Ribosomal target-binding sites of antimicrobial peptides Api137 and Onc112 are conserved among pathogens providing new lead structures to develop novel broad-spectrum antibiotics.

Proline-rich antimicrobial peptides expressed in insects are primarily active against Enterobacteriaceae. Mechanistically, they target the bacterial (70S) ribosome after a transporter-based cellular uptake, as revealed for Api137 and Onc112 on Escherichia coli . Initiated by molecular modeling indicating that the Onc112 contact site is conserved among the ribosomes of high-priority pathogens, the ribosome binding of Api137 and Onc112 was studied.

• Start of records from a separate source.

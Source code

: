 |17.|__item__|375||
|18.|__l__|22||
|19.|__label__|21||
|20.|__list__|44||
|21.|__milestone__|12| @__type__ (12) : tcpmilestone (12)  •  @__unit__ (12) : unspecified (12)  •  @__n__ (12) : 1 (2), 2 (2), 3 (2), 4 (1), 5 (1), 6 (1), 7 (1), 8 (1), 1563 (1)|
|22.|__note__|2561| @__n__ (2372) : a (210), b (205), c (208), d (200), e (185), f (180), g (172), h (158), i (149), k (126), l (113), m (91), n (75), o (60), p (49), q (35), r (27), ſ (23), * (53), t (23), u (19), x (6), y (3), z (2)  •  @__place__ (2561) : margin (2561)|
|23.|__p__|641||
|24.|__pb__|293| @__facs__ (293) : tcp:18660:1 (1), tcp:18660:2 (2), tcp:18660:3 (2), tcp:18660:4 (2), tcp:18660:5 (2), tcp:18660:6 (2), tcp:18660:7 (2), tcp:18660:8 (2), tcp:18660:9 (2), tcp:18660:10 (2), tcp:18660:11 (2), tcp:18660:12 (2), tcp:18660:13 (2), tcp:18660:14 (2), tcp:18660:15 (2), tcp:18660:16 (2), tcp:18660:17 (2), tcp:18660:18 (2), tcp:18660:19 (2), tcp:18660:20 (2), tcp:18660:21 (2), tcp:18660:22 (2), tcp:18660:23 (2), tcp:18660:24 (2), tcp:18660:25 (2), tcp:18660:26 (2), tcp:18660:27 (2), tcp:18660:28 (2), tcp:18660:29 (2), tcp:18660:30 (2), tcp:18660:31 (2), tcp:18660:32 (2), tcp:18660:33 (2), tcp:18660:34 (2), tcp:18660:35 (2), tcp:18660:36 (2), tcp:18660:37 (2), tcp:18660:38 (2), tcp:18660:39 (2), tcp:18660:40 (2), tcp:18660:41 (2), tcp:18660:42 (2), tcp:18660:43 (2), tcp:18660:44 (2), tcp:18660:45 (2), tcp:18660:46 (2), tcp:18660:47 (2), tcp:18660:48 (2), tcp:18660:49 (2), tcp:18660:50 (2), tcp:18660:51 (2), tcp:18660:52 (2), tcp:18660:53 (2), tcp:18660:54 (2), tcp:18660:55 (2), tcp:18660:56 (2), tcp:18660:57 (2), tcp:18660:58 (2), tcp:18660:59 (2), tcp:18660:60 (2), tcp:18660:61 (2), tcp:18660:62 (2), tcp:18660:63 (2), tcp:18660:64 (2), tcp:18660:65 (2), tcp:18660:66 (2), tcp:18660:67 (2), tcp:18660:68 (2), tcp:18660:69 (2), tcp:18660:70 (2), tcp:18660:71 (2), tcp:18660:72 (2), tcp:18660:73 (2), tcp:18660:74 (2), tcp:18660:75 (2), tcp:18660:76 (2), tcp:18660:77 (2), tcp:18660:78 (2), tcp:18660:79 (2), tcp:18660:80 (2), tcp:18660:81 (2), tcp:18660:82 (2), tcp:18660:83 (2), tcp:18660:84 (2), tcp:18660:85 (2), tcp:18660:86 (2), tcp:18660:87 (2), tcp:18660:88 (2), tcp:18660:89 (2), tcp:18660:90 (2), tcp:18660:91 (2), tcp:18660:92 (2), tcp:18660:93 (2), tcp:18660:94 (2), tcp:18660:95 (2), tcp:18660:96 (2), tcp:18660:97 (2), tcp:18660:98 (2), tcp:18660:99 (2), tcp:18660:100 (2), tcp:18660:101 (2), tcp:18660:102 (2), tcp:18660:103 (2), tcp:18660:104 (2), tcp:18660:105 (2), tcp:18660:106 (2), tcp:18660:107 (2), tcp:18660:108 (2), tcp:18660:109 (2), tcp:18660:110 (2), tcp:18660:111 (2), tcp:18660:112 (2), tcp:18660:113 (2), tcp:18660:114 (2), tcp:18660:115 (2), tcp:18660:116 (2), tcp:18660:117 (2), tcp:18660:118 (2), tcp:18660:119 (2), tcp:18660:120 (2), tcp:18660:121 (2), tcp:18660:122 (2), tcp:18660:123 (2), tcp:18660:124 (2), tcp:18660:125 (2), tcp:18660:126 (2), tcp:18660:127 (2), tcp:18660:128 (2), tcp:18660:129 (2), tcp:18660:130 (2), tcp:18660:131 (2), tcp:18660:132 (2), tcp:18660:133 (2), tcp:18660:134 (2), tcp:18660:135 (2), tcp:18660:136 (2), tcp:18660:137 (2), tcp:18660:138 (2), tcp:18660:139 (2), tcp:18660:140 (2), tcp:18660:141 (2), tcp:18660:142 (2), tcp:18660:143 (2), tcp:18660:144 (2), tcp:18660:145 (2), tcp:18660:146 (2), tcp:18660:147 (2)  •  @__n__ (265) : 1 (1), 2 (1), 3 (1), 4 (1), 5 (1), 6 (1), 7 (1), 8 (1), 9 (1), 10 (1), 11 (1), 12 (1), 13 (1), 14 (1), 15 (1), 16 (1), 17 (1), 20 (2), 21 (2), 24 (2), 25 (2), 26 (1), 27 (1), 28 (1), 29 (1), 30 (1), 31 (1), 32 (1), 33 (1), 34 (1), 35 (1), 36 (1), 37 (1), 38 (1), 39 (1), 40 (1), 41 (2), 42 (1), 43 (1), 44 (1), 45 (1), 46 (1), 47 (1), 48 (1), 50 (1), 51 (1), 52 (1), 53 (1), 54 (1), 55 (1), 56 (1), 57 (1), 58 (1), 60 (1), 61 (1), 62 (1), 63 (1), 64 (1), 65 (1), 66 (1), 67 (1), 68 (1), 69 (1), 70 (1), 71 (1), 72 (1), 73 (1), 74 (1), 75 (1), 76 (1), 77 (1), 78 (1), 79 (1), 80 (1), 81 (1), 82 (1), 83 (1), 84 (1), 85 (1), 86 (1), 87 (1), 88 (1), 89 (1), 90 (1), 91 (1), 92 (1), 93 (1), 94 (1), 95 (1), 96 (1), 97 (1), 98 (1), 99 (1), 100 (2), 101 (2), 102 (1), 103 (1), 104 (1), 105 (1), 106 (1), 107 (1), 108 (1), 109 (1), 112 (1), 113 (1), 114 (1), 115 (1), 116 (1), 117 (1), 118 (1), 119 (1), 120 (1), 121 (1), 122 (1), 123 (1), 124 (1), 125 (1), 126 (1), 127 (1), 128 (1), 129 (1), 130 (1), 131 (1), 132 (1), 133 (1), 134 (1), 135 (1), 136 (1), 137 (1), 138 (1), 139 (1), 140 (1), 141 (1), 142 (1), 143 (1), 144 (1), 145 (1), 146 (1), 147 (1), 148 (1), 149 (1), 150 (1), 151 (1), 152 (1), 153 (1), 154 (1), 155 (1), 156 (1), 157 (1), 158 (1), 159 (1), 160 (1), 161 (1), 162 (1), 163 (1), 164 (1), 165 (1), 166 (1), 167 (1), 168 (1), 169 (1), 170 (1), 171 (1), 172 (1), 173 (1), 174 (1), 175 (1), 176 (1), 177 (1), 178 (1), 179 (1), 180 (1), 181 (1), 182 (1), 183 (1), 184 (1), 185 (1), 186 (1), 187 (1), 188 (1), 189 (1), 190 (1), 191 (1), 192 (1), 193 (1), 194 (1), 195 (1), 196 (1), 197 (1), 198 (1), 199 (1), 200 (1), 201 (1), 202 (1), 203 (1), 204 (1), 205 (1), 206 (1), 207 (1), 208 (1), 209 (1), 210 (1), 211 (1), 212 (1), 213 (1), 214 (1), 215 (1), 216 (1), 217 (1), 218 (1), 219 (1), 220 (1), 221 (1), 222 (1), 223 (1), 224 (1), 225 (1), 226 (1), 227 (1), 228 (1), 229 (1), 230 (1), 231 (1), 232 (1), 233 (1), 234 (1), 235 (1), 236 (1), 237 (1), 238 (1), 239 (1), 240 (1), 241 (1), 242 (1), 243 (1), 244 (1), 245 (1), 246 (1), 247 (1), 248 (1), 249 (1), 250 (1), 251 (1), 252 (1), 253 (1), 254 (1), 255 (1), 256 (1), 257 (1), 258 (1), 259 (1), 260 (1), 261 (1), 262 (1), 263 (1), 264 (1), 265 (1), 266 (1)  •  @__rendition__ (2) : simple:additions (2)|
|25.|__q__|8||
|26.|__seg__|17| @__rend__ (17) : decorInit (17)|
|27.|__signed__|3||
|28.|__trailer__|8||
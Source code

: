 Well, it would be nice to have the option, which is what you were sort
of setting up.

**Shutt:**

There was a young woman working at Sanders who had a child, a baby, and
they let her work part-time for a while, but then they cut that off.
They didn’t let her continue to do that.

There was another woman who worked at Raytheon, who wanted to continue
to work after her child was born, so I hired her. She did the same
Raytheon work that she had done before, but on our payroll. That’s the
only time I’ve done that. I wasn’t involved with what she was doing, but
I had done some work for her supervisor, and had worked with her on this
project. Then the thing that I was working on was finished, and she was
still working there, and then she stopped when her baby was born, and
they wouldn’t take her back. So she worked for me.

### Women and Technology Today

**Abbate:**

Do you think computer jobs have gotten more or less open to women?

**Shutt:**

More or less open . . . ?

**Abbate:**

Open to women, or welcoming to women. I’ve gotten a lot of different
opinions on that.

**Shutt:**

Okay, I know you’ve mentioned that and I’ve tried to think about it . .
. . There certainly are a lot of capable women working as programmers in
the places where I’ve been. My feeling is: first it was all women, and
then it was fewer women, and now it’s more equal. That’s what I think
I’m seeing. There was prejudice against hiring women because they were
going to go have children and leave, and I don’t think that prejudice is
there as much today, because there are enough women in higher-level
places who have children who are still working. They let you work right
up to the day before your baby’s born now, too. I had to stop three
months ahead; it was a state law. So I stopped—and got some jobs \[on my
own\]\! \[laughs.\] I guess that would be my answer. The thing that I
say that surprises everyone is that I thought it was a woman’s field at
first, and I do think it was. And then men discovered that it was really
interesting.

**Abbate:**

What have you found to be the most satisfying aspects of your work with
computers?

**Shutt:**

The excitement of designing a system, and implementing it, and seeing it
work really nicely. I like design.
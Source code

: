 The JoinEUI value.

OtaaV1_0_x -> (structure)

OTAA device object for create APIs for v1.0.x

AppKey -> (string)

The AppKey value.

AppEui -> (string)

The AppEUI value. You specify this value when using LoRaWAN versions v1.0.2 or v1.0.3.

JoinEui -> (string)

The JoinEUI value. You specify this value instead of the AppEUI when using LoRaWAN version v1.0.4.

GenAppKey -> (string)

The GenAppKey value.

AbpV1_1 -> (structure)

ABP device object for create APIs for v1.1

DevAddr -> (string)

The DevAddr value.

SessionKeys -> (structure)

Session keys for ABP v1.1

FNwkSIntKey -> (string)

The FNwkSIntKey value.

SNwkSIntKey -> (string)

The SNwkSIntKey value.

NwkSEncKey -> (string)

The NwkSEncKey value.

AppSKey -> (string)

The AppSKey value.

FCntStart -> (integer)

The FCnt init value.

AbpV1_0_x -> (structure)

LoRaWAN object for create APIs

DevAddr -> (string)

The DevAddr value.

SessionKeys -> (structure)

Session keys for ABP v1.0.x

The dissociation constants (K d ) of Onc112 were ~75 nmol/L for Escherichia coli , Klebsiella pneumoniae , and Acinetobacter baumannii , 36 nmol/L for Pseudomonas aeruginosa , and 102 nmol/L for Staphylococcus aureus indicating a very promising lead structure to develop broad-spectrum antibiotics. Api137 bound weaker with K d -values ranging from 155 nmol/L to 13 micromol/L. For most bacteria, the antibacterial activities were lower than predicted from the K d -values, which was only partially explained by their ability to enter bacterial cells. Other factors limiting the activity expected from the ribosome binding might be off-target binding.